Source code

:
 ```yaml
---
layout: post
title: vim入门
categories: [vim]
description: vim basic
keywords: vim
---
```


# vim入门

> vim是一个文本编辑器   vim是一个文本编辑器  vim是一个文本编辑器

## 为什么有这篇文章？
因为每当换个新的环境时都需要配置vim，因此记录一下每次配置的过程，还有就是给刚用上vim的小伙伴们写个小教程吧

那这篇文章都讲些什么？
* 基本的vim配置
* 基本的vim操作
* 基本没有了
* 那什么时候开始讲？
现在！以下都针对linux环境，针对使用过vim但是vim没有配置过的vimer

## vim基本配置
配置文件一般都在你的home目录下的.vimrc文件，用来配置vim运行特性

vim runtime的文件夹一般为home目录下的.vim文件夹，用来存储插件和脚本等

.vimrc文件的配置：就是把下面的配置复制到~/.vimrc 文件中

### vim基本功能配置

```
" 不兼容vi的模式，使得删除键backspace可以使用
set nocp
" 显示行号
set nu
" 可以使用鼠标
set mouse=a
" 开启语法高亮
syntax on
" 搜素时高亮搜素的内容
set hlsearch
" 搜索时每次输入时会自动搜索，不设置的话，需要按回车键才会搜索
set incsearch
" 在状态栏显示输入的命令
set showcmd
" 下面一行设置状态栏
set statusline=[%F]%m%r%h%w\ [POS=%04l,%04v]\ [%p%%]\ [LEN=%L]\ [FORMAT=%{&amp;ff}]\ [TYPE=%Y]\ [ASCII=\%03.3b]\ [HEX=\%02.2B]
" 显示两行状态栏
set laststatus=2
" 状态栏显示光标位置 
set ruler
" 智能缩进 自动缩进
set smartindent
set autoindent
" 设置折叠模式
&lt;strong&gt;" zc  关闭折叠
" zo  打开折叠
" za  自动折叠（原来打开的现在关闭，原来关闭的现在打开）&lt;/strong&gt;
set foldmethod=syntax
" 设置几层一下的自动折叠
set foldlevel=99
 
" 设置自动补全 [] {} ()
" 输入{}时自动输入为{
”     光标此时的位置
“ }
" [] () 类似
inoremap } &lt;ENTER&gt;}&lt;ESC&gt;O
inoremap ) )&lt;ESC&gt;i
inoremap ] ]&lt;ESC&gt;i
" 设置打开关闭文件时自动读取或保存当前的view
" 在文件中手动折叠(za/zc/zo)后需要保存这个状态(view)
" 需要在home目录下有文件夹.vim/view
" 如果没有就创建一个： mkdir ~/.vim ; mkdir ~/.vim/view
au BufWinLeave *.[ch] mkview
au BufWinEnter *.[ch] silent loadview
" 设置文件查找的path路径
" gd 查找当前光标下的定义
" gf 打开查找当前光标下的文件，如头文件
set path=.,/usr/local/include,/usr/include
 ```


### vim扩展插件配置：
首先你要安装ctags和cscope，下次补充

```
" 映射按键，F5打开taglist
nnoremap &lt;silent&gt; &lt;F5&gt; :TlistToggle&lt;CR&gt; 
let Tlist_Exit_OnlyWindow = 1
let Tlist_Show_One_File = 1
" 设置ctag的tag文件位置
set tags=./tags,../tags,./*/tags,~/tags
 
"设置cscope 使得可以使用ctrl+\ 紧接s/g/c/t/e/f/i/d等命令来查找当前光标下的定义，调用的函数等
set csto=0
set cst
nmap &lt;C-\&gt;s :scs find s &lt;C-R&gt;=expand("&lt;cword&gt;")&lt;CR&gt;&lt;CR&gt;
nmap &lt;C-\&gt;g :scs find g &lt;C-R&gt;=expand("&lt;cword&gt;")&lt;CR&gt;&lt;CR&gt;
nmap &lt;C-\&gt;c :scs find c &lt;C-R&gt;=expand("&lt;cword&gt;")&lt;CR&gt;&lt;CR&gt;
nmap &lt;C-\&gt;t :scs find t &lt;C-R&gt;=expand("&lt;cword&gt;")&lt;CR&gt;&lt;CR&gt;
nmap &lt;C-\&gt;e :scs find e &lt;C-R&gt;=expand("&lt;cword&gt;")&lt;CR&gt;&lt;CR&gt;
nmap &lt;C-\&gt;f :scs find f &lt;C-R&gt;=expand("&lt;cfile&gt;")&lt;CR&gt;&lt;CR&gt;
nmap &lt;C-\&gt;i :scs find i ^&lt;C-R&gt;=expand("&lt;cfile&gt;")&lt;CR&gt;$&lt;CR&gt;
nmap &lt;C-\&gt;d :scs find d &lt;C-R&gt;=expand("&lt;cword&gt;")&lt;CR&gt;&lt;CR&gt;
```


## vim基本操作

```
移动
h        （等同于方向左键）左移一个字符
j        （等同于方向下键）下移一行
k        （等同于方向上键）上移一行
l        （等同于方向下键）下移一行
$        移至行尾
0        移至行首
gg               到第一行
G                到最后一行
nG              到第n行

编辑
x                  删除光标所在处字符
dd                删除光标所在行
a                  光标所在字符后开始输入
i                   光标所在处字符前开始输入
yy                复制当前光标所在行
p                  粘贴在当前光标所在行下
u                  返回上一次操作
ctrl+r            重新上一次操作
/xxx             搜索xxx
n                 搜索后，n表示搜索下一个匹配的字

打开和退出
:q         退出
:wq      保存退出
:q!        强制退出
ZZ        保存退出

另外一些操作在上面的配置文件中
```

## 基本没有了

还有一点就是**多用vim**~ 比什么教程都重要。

+ + + + +

Output the data once more, exactly as given.

**Your solution**
Source code

:
 ```yaml
---
layout: post
title: vim入门
categories: [vim]
description: vim basic
keywords: vim
---
```


# vim入门

> vim是一个文本编辑器   vim是一个文本编辑器  vim是一个文本编辑器

## 为什么有这篇文章？
因为每当换个新的环境时都需要配置vim，因此记录一下每次配置的过程，还有就是给刚用上vim的小伙伴们写个小教程吧

那这篇文章都讲些什么？
* 基本的vim配置
* 基本的vim操作
* 基本没有了
* 那什么时候开始讲？
现在！以下都针对linux环境，针对使用过vim但是vim没有配置过的vimer

## vim基本配置
配置文件一般都在你的home目录下的.vimrc文件，用来配置vim运行特性

vim runtime的文件夹一般为home目录下的.vim文件夹，用来存储插件和脚本等

.vimrc文件的配置：就是把下面的配置复制到~/.vimrc 文件中

### vim基本功能配置

```
" 不兼容vi的模式，使得删除键backspace可以使用
set nocp
" 显示行号
set nu
" 可以使用鼠标
set mouse=a
" 开启语法高亮
syntax on
" 搜素时高亮搜素的内容
set hlsearch
" 搜索时每次输入时会自动搜索，不设置的话，需要按回车键才会搜索
set incsearch
" 在状态栏显示输入的命令
set showcmd
" 下面一行设置状态栏
set statusline=[%F]%m%r%h%w\ [POS=%04l,%04v]\ [%p%%]\ [LEN=%L]\ [FORMAT=%{&amp;ff}]\ [TYPE=%Y]\ [ASCII=\%03.3b]\ [HEX=\%02.2B]
" 显示两行状态栏
set laststatus=2
" 状态栏显示光标位置 
set ruler
" 智能缩进 自动缩进
set smartindent
set autoindent
" 设置折叠模式
&lt;strong&gt;" zc  关闭折叠
" zo  打开折叠
" za  自动折叠（原来打开的现在关闭，原来关闭的现在打开）&lt;/strong&gt;
set foldmethod=syntax
" 设置几层一下的自动折叠
set foldlevel=99
 
" 设置自动补全 [] {} ()
" 输入{}时自动输入为{
”     光标此时的位置
“ }
" [] () 类似
inoremap } &lt;ENTER&gt;}&lt;ESC&gt;O
inoremap ) )&lt;ESC&gt;i
inoremap ] ]&lt;ESC&gt;i
" 设置打开关闭文件时自动读取或保存当前的view
" 在文件中手动折叠(za/zc/zo)后需要保存这个状态(view)
" 需要在home目录下有文件夹.vim/view
" 如果没有就创建一个： mkdir ~/.vim ; mkdir ~/.vim/view
au BufWinLeave *.[ch] mkview
au BufWinEnter *.[ch] silent loadview
" 设置文件查找的path路径
" gd 查找当前光标下的定义
" gf 打开查找当前光标下的文件，如头文件
set path=.,/usr/local/include,/usr/include
 ```


### vim扩展插件配置：
首先你要安装ctags和cscope，下次补充

```
" 映射按键，F5打开taglist
nnoremap &lt;silent&gt; &lt;F5&gt; :TlistToggle&lt;CR&gt; 
let Tlist_Exit_OnlyWindow = 1
let Tlist_Show_One_File = 1
" 设置ctag的tag文件位置
set tags=./tags,../tags,./*/tags,~/tags
 
"设置cscope 使得可以使用ctrl+\ 紧接s/g/c/t/e/f/i/d等命令来查找当前光标下的定义，调用的函数等
set csto=0
set cst
nmap &lt;C-\&gt;s :scs find s &lt;C-R&gt;=expand("&lt;cword&gt;")&lt;CR&gt;&lt;CR&gt;
nmap &lt;C-\&gt;g :scs find g &lt;C-R&gt;=expand("&lt;cword&gt;")&lt;CR&gt;&lt;CR&gt;
nmap &lt;C-\&gt;c :scs find c &lt;C-R&gt;=expand("&lt;cword&gt;")&lt;CR&gt;&lt;CR&gt;
nmap &lt;C-\&gt;t :scs find t &lt;C-R&gt;=expand("&lt;cword&gt;")&lt;CR&gt;&lt;CR&gt;
nmap &lt;C-\&gt;e :scs find e &lt;C-R&gt;=expand("&lt;cword&gt;")&lt;CR&gt;&lt;CR&gt;
nmap &lt;C-\&gt;f :scs find f &lt;C-R&gt;=expand("&lt;cfile&gt;")&lt;CR&gt;&lt;CR&gt;
nmap &lt;C-\&gt;i :scs find i ^&lt;C-R&gt;=expand("&lt;cfile&gt;")&lt;CR&gt;$&lt;CR&gt;
nmap &lt;C-\&gt;d :scs find d &lt;C-R&gt;=expand("&lt;cword&gt;")&lt;CR&gt;&lt;CR&gt;
```


## vim基本操作

```
移动
h        （等同于方向左键）左移一个字符
j        （等同于方向下键）下移一行
k        （等同于方向上键）上移一行
l        （等同于方向下键）下移一行
$        移至行尾
0        移至行首
gg               到第一行
G                到最后一行
nG              到第n行

编辑
x                  删除光标所在处字符
dd                删除光标所在行
a                  光标所在字符后开始输入
i                   光标所在处字符前开始输入
yy                复制当前光标所在行
p                  粘贴在当前光标所在行下
u                  返回上一次操作
ctrl+r            重新上一次操作
/xxx             搜索xxx
n                 搜索后，n表示搜索下一个匹配的字

打开和退出
:q         退出
:wq      保存退出
:q!        强制退出
ZZ        保存退出

另外一些操作在上面的配置文件中
```

## 基本没有了

还有一点就是**多用vim**~ 比什么教程都重要。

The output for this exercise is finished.